* **TASK DIRECTIONS**
Extract the first line through the line containing "Series lamps share" from the listing below, exactly as written.
*** Begin section ***
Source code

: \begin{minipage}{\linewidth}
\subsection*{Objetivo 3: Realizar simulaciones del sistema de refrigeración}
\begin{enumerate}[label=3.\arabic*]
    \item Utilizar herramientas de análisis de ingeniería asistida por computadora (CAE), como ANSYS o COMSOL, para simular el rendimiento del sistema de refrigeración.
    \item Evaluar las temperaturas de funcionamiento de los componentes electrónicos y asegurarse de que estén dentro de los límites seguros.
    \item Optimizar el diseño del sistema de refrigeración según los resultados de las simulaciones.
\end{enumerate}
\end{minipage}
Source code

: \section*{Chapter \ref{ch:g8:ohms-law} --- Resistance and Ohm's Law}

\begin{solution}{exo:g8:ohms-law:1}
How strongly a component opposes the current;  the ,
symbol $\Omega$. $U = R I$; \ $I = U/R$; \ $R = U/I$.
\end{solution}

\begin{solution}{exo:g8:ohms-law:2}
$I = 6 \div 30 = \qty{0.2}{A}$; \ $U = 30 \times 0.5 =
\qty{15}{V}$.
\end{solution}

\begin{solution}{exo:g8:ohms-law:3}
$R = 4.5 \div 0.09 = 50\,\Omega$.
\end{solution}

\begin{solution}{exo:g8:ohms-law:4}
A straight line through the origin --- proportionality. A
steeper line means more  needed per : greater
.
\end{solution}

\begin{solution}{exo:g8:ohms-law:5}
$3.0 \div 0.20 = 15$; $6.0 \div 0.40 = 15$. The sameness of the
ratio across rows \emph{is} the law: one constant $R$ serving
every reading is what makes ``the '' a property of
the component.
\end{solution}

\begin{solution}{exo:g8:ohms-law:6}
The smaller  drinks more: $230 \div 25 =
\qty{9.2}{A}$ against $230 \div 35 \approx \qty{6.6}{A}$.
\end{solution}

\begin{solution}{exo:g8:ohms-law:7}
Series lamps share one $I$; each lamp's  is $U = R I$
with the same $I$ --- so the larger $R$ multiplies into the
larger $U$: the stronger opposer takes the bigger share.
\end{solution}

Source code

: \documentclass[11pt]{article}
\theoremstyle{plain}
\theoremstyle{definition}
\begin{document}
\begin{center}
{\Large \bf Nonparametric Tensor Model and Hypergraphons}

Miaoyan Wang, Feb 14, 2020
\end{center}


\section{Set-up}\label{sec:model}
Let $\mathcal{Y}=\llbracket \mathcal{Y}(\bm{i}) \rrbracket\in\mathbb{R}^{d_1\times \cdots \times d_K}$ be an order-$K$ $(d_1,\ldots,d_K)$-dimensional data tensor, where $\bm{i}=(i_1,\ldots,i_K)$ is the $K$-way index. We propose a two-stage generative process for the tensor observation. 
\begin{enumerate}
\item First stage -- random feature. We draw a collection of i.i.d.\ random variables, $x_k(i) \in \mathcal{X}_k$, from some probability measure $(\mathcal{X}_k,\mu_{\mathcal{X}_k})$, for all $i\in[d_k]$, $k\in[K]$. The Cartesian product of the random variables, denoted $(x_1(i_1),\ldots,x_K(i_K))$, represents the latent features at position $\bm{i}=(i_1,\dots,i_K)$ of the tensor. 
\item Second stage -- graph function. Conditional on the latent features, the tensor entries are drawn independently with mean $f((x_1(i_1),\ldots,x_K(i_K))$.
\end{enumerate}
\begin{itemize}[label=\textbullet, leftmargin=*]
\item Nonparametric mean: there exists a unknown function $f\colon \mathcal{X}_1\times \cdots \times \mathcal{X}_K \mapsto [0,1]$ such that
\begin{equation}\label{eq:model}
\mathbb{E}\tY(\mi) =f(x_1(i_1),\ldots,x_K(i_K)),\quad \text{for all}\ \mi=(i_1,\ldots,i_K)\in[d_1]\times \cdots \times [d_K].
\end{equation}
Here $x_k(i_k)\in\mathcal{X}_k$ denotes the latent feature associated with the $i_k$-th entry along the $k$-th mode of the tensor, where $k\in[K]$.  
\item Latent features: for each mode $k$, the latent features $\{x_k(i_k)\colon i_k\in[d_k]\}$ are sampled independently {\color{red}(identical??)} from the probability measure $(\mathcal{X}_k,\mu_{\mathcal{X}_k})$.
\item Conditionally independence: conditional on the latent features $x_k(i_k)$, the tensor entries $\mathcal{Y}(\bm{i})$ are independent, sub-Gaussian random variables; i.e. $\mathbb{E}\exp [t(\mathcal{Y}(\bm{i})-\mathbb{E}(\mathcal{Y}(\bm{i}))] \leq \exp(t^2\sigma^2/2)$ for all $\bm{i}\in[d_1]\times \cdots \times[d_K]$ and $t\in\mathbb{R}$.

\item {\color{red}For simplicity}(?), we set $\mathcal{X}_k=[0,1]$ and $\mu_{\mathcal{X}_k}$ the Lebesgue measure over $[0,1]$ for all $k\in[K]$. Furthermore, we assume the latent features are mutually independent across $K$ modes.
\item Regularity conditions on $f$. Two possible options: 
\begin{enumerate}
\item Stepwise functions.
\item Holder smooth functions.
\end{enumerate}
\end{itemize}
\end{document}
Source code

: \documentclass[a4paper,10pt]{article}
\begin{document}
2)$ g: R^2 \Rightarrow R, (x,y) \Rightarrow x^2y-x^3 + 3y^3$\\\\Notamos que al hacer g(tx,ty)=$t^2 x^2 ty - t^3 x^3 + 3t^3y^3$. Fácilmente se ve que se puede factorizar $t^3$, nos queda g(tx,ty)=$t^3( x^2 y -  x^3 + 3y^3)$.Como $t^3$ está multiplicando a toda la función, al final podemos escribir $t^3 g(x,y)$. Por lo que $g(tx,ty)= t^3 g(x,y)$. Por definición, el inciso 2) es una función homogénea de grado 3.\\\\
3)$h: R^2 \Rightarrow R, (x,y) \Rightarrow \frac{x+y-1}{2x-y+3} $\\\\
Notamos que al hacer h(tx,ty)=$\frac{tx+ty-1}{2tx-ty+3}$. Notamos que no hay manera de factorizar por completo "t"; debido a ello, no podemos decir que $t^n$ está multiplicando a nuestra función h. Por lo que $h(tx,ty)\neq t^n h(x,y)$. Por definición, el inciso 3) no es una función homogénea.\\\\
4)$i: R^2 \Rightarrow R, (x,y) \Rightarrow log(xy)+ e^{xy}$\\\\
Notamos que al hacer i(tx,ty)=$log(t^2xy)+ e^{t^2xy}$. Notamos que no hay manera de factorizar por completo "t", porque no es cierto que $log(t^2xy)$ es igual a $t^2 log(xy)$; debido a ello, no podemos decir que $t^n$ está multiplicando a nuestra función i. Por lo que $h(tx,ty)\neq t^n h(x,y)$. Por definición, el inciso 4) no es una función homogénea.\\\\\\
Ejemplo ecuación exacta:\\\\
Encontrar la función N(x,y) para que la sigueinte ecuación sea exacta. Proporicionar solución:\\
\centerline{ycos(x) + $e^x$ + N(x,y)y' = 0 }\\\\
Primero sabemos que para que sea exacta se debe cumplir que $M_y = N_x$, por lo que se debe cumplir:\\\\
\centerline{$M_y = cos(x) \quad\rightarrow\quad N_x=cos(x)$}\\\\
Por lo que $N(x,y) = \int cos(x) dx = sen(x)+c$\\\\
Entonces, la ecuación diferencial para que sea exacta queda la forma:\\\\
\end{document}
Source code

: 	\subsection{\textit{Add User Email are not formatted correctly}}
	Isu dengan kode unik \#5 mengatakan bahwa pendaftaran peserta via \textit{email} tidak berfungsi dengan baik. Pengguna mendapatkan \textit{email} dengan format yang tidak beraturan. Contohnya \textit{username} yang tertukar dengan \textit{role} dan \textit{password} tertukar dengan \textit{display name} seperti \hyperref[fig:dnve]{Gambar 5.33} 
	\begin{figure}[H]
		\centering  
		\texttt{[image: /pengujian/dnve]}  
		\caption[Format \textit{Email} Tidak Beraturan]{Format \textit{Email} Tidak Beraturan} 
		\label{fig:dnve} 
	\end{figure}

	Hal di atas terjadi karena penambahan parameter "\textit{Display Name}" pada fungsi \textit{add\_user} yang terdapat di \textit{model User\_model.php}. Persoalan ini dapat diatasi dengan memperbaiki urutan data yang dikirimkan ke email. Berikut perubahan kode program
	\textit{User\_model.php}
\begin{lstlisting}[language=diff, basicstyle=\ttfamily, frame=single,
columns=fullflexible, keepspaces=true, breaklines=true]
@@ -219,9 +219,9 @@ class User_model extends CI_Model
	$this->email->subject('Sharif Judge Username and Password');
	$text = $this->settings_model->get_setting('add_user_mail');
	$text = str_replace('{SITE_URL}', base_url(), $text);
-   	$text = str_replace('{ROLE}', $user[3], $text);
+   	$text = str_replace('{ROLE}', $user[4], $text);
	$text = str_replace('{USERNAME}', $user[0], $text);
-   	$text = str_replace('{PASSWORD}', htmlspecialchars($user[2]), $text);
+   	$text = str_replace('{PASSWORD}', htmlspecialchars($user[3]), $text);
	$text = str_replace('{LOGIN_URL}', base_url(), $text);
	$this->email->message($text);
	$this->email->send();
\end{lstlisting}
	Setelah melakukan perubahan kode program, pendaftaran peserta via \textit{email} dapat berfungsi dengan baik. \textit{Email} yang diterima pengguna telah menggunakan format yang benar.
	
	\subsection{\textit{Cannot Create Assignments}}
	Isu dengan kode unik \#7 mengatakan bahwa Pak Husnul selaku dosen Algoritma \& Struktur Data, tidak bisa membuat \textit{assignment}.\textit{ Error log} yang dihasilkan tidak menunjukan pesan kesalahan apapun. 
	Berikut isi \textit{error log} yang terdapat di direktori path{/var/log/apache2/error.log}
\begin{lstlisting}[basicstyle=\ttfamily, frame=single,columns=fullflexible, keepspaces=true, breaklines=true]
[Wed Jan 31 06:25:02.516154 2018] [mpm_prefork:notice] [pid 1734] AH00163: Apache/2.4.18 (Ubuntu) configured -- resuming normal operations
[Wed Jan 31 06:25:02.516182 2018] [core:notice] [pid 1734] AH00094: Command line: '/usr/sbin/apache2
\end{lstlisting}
*** End section ***
* **EXPECTED ANSWER**
Source code

: \begin{minipage}{\linewidth}
\subsection*{Objetivo 3: Realizar simulaciones del sistema de refrigeración}
\begin{enumerate}[label=3.\arabic*]
    \item Utilizar herramientas de análisis de ingeniería asistida por computadora (CAE), como ANSYS o COMSOL, para simular el rendimiento del sistema de refrigeración.
    \item Evaluar las temperaturas de funcionamiento de los componentes electrónicos y asegurarse de que estén dentro de los límites seguros.
    \item Optimizar el diseño del sistema de refrigeración según los resultados de las simulaciones.
\end{enumerate}
\end{minipage}
Source code

: \section*{Chapter \ref{ch:g8:ohms-law} --- Resistance and Ohm's Law}

\begin{solution}{exo:g8:ohms-law:1}
How strongly a component opposes the current;  the ,
symbol $\Omega$. $U = R I$; \ $I = U/R$; \ $R = U/I$.
\end{solution}

\begin{solution}{exo:g8:ohms-law:2}
$I = 6 \div 30 = \qty{0.2}{A}$; \ $U = 30 \times 0.5 =
\qty{15}{V}$.
\end{solution}

\begin{solution}{exo:g8:ohms-law:3}
$R = 4.5 \div 0.09 = 50\,\Omega$.
\end{solution}

\begin{solution}{exo:g8:ohms-law:4}
A straight line through the origin --- proportionality. A
steeper line means more  needed per : greater
.
\end{solution}

\begin{solution}{exo:g8:ohms-law:5}
$3.0 \div 0.20 = 15$; $6.0 \div 0.40 = 15$. The sameness of the
ratio across rows \emph{is} the law: one constant $R$ serving
every reading is what makes ``the '' a property of
the component.
\end{solution}

\begin{solution}{exo:g8:ohms-law:6}
The smaller  drinks more: $230 \div 25 =
\qty{9.2}{A}$ against $230 \div 35 \approx \qty{6.6}{A}$.
\end{solution}

\begin{solution}{exo:g8:ohms-law:7}
Series lamps share one $I$; each lamp's  is $U = R I$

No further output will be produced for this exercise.